[[ Excerpted data open ]]

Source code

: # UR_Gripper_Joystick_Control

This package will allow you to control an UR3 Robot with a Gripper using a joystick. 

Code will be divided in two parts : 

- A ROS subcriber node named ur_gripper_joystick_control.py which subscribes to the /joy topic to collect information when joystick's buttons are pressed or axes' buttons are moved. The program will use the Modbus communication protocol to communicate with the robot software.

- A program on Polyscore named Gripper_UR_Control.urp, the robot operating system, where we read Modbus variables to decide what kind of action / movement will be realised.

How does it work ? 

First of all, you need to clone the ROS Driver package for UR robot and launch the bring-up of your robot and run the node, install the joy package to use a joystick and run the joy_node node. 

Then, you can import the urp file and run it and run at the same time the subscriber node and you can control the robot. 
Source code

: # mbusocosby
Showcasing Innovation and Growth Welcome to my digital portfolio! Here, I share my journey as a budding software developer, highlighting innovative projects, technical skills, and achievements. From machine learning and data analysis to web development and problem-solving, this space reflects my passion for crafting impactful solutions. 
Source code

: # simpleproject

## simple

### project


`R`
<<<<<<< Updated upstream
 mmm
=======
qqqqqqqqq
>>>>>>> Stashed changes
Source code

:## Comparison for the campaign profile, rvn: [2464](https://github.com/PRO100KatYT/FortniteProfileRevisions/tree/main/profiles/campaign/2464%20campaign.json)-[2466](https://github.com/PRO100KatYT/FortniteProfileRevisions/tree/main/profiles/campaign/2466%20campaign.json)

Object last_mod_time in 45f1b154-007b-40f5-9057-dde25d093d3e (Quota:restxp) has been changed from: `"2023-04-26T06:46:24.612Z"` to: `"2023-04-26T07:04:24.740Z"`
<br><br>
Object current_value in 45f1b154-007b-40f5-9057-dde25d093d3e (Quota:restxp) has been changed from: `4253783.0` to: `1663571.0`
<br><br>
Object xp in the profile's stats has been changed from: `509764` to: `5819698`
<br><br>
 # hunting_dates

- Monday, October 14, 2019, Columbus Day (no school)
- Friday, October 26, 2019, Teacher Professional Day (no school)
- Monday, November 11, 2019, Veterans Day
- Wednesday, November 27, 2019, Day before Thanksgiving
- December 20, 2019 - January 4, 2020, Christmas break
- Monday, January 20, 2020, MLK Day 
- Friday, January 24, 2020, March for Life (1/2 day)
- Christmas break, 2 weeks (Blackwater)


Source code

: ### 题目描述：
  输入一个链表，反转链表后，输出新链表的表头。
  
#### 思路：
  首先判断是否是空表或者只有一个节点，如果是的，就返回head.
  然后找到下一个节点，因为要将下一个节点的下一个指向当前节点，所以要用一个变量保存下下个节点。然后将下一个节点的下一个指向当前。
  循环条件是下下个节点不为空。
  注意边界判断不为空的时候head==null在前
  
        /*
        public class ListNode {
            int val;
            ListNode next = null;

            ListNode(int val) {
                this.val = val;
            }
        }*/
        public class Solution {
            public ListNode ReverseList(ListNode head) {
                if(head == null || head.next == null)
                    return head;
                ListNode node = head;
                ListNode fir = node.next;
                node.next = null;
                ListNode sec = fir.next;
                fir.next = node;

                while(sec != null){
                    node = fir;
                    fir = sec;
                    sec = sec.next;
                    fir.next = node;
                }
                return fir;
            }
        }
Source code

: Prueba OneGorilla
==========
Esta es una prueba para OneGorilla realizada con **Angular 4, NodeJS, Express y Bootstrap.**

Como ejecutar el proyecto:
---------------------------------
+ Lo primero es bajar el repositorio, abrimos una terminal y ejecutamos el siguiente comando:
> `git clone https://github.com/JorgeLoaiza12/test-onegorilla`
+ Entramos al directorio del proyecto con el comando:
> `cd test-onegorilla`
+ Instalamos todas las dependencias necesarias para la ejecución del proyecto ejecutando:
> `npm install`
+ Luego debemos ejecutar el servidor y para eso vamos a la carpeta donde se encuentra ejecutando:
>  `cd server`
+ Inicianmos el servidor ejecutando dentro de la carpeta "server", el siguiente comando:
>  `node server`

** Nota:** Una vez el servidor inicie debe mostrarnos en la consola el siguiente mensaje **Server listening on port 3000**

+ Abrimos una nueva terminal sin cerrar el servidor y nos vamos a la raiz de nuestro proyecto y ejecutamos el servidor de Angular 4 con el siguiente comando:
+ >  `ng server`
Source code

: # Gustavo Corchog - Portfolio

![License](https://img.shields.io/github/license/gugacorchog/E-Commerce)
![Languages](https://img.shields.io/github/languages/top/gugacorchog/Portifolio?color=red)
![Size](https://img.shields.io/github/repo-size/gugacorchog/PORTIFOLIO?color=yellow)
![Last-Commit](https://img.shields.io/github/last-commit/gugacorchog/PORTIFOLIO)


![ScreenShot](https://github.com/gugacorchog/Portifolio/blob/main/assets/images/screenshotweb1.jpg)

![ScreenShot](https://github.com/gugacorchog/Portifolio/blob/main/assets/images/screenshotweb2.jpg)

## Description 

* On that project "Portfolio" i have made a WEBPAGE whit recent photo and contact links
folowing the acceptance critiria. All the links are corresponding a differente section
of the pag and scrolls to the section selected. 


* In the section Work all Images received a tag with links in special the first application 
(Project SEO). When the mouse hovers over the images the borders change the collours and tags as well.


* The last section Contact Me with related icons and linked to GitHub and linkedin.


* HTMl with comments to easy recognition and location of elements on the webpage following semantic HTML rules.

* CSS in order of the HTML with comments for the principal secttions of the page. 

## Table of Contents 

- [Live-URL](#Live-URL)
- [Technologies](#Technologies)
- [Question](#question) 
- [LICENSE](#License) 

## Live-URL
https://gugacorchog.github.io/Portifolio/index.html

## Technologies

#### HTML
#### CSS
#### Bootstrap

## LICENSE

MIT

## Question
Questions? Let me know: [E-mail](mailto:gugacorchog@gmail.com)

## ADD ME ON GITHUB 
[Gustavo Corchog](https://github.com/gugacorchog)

[[ Excerpted data closed ]]

_Work instruction:_
The answer must be an exact reproduction of all the records.

_Solution to the exercise:_
Source code

: # UR_Gripper_Joystick_Control

This package will allow you to control an UR3 Robot with a Gripper using a joystick. 

Code will be divided in two parts : 

- A ROS subcriber node named ur_gripper_joystick_control.py which subscribes to the /joy topic to collect information when joystick's buttons are pressed or axes' buttons are moved. The program will use the Modbus communication protocol to communicate with the robot software.

- A program on Polyscore named Gripper_UR_Control.urp, the robot operating system, where we read Modbus variables to decide what kind of action / movement will be realised.

How does it work ? 

First of all, you need to clone the ROS Driver package for UR robot and launch the bring-up of your robot and run the node, install the joy package to use a joystick and run the joy_node node. 

Then, you can import the urp file and run it and run at the same time the subscriber node and you can control the robot. 
Source code

: # mbusocosby
Showcasing Innovation and Growth Welcome to my digital portfolio! Here, I share my journey as a budding software developer, highlighting innovative projects, technical skills, and achievements. From machine learning and data analysis to web development and problem-solving, this space reflects my passion for crafting impactful solutions. 
Source code

: # simpleproject

## simple

### project


`R`
<<<<<<< Updated upstream
 mmm
=======
qqqqqqqqq
>>>>>>> Stashed changes
Source code

:## Comparison for the campaign profile, rvn: [2464](https://github.com/PRO100KatYT/FortniteProfileRevisions/tree/main/profiles/campaign/2464%20campaign.json)-[2466](https://github.com/PRO100KatYT/FortniteProfileRevisions/tree/main/profiles/campaign/2466%20campaign.json)

Object last_mod_time in 45f1b154-007b-40f5-9057-dde25d093d3e (Quota:restxp) has been changed from: `"2023-04-26T06:46:24.612Z"` to: `"2023-04-26T07:04:24.740Z"`
<br><br>
Object current_value in 45f1b154-007b-40f5-9057-dde25d093d3e (Quota:restxp) has been changed from: `4253783.0` to: `1663571.0`
<br><br>
Object xp in the profile's stats has been changed from: `509764` to: `5819698`
<br><br>
 # hunting_dates

- Monday, October 14, 2019, Columbus Day (no school)
- Friday, October 26, 2019, Teacher Professional Day (no school)
- Monday, November 11, 2019, Veterans Day
- Wednesday, November 27, 2019, Day before Thanksgiving
- December 20, 2019 - January 4, 2020, Christmas break
- Monday, January 20, 2020, MLK Day 
- Friday, January 24, 2020, March for Life (1/2 day)
- Christmas break, 2 weeks (Blackwater)


Source code

: ### 题目描述：
  输入一个链表，反转链表后，输出新链表的表头。
  
#### 思路：
  首先判断是否是空表或者只有一个节点，如果是的，就返回head.
  然后找到下一个节点，因为要将下一个节点的下一个指向当前节点，所以要用一个变量保存下下个节点。然后将下一个节点的下一个指向当前。
  循环条件是下下个节点不为空。
  注意边界判断不为空的时候head==null在前
  
        /*
        public class ListNode {
            int val;
            ListNode next = null;

            ListNode(int val) {
                this.val = val;
            }
        }*/
        public class Solution {
            public ListNode ReverseList(ListNode head) {
                if(head == null || head.next == null)
                    return head;
                ListNode node = head;
                ListNode fir = node.next;
                node.next = null;
                ListNode sec = fir.next;
                fir.next = node;

                while(sec != null){
                    node = fir;
                    fir = sec;
                    sec = sec.next;
                    fir.next = node;
                }
                return fir;
            }
        }
Source code

: Prueba OneGorilla
==========
Esta es una prueba para OneGorilla realizada con **Angular 4, NodeJS, Express y Bootstrap.**

Como ejecutar el proyecto:
---------------------------------
+ Lo primero es bajar el repositorio, abrimos una terminal y ejecutamos el siguiente comando:
> `git clone https://github.com/JorgeLoaiza12/test-onegorilla`
+ Entramos al directorio del proyecto con el comando:
> `cd test-onegorilla`
+ Instalamos todas las dependencias necesarias para la ejecución del proyecto ejecutando:
> `npm install`
+ Luego debemos ejecutar el servidor y para eso vamos a la carpeta donde se encuentra ejecutando:
>  `cd server`
+ Inicianmos el servidor ejecutando dentro de la carpeta "server", el siguiente comando:
>  `node server`

** Nota:** Una vez el servidor inicie debe mostrarnos en la consola el siguiente mensaje **Server listening on port 3000**

+ Abrimos una nueva terminal sin cerrar el servidor y nos vamos a la raiz de nuestro proyecto y ejecutamos el servidor de Angular 4 con el siguiente comando:
+ >  `ng server`
Source code

: # Gustavo Corchog - Portfolio

![License](https://img.shields.io/github/license/gugacorchog/E-Commerce)
![Languages](https://img.shields.io/github/languages/top/gugacorchog/Portifolio?color=red)
![Size](https://img.shields.io/github/repo-size/gugacorchog/PORTIFOLIO?color=yellow)
![Last-Commit](https://img.shields.io/github/last-commit/gugacorchog/PORTIFOLIO)


![ScreenShot](https://github.com/gugacorchog/Portifolio/blob/main/assets/images/screenshotweb1.jpg)

![ScreenShot](https://github.com/gugacorchog/Portifolio/blob/main/assets/images/screenshotweb2.jpg)

## Description 

* On that project "Portfolio" i have made a WEBPAGE whit recent photo and contact links
folowing the acceptance critiria. All the links are corresponding a differente section
of the pag and scrolls to the section selected. 


* In the section Work all Images received a tag with links in special the first application 
(Project SEO). When the mouse hovers over the images the borders change the collours and tags as well.


* The last section Contact Me with related icons and linked to GitHub and linkedin.


* HTMl with comments to easy recognition and location of elements on the webpage following semantic HTML rules.

* CSS in order of the HTML with comments for the principal secttions of the page. 

## Table of Contents 

- [Live-URL](#Live-URL)
- [Technologies](#Technologies)
- [Question](#question) 
- [LICENSE](#License) 

## Live-URL
https://gugacorchog.github.io/Portifolio/index.html

## Technologies

#### HTML
#### CSS
#### Bootstrap

## LICENSE

MIT

## Question
Questions? Let me know: [E-mail](mailto:gugacorchog@gmail.com)

## ADD ME ON GITHUB 
[Gustavo Corchog](https://github.com/gugacorchog)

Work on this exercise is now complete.